En cuanto a Vicente Rubio y Díaz, la escueta biografía recogida por Ildefonso Salán dice que fue catedrático de Ciencias Aplicadas en la Escuela Industrial de Cádiz e “Individuo de la Sociedad de Amigos del País”, sea lo que sea eso. Nada más se sabe de su andadura vital, por desgracia. Como ha pasado con tantos otros, ha pasado al olvido casi absoluto, siendo el relato que hoy traemos al blog de lo poco que le ha sobrevivido. Aun a sabiendas de ese hecho, podría sentirse afortunado – si es que hemos de creer en alguna suerte de conciencia individual sobreviviente al deceso – si supiese que casi siglo y medio después su nombre es leído en algún lugar. Ingente cantidad de artistas y creadores de todo tipo han corrido diferente suerte.

En cuanto a Adelina, no fue su primera incursión en los difusos terrenos que lindan con lo inexplicable, pues ya en 1860 publicó Estudios sobre la evocación de los espíritus, trabajo donde primero se burlaba de la credulidad de quienes aun creían en cualquier manifestación de supuesta vida ultramundana, para después justificar la existencia de esas mismas creencias. ¿A qué se debía esa inesperada defensa, si Rubio y Díaz decía que eran exaltaciones de la imaginación? Pues a su carácter serio y a la credulidad de los propios testigos, quienes por lo general se mostraban perplejos cuando describían los casos que vieron o experimentaron de alguna forma.

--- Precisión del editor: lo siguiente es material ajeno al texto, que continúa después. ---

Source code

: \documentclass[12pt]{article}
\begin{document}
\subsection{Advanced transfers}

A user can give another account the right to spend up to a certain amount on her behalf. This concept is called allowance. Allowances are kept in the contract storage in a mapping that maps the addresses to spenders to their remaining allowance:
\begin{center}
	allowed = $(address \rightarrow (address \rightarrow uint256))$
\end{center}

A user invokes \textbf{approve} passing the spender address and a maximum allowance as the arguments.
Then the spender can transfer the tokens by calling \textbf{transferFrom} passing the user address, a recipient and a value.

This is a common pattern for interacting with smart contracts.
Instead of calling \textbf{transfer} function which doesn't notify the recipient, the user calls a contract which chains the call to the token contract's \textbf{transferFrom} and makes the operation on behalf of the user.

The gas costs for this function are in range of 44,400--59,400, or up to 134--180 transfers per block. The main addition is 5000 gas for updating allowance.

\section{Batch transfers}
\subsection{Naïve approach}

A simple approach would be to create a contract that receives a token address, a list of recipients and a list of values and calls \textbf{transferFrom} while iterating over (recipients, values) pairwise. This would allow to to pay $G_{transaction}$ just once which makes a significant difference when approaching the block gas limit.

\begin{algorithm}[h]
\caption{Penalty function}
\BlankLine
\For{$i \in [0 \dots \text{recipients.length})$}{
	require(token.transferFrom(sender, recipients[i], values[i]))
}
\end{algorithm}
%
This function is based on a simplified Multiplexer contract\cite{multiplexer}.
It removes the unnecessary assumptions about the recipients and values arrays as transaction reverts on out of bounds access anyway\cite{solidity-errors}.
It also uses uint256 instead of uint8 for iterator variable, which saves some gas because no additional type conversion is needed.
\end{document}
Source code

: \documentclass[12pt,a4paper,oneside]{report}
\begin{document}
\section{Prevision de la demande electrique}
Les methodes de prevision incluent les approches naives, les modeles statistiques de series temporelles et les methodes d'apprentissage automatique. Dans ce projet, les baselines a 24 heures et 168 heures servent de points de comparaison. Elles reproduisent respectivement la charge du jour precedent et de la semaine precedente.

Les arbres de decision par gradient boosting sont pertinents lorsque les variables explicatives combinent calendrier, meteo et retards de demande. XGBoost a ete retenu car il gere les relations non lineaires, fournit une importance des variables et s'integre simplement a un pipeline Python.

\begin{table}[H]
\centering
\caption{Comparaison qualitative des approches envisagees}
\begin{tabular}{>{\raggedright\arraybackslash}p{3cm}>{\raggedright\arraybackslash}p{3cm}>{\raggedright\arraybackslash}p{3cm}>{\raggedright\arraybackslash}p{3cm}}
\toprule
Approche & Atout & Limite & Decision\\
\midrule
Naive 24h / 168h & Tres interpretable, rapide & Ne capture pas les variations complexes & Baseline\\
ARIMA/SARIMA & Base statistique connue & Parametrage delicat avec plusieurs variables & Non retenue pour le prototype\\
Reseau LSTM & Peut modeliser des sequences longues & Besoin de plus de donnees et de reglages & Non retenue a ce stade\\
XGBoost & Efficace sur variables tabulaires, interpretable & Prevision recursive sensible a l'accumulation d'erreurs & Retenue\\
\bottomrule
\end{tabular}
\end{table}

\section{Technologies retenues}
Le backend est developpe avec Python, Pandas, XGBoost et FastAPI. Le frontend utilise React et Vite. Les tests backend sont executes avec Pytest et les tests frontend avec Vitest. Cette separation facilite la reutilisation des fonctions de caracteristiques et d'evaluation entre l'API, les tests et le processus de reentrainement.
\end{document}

Hablando del relato en cuestión, poco de cómico encontraremos en él, como estamos a punto de comprobar. Solo hay un hecho, fortuito por otra parte, que desentona con el resto de la trama, y está directamente relacionado con la figura heroica en esta pugna entre el Bien y el Mal. Pero ya llegaremos a ese instante durante el breve resumen que sigue a continuación. Antes de ello, hemos de dejar constancia de los pasos que el infortunado protagonista siguió hasta dar con sus huesos en un encierro al que acudió por propia voluntad pero del que no podía escapar.

Adelina comenzaba con las andanzas de un estudiante universitario de último año que cursaba Derecho en la Universidad de Sevilla durante la década de 1840. Hijo de padres pobres, el joven se sentía muy desgraciado con el camino escogido, pues era la música lo que más añoraba y hacía vibrar su espíritu. Una afición que comenzó en su más tierna infancia pero que fue frenada por un matrimonio que puso en su hijo todas sus esperanzas de alcanzar una vida mejor y menos farragosa. A pesar de ello, el estudiante sin nombre memorizaba en secreto cualquier nueva composición que cayese en sus manos y tenía tratos con un almacenista de música que le permitía copiar óperas y demás partituras. Su biblioteca particular, sin embargo, nunca le permitiría alcanzar su sueño, que no era otro que poder mirar de igual a igual a Haydn, Mozart o Beethoven.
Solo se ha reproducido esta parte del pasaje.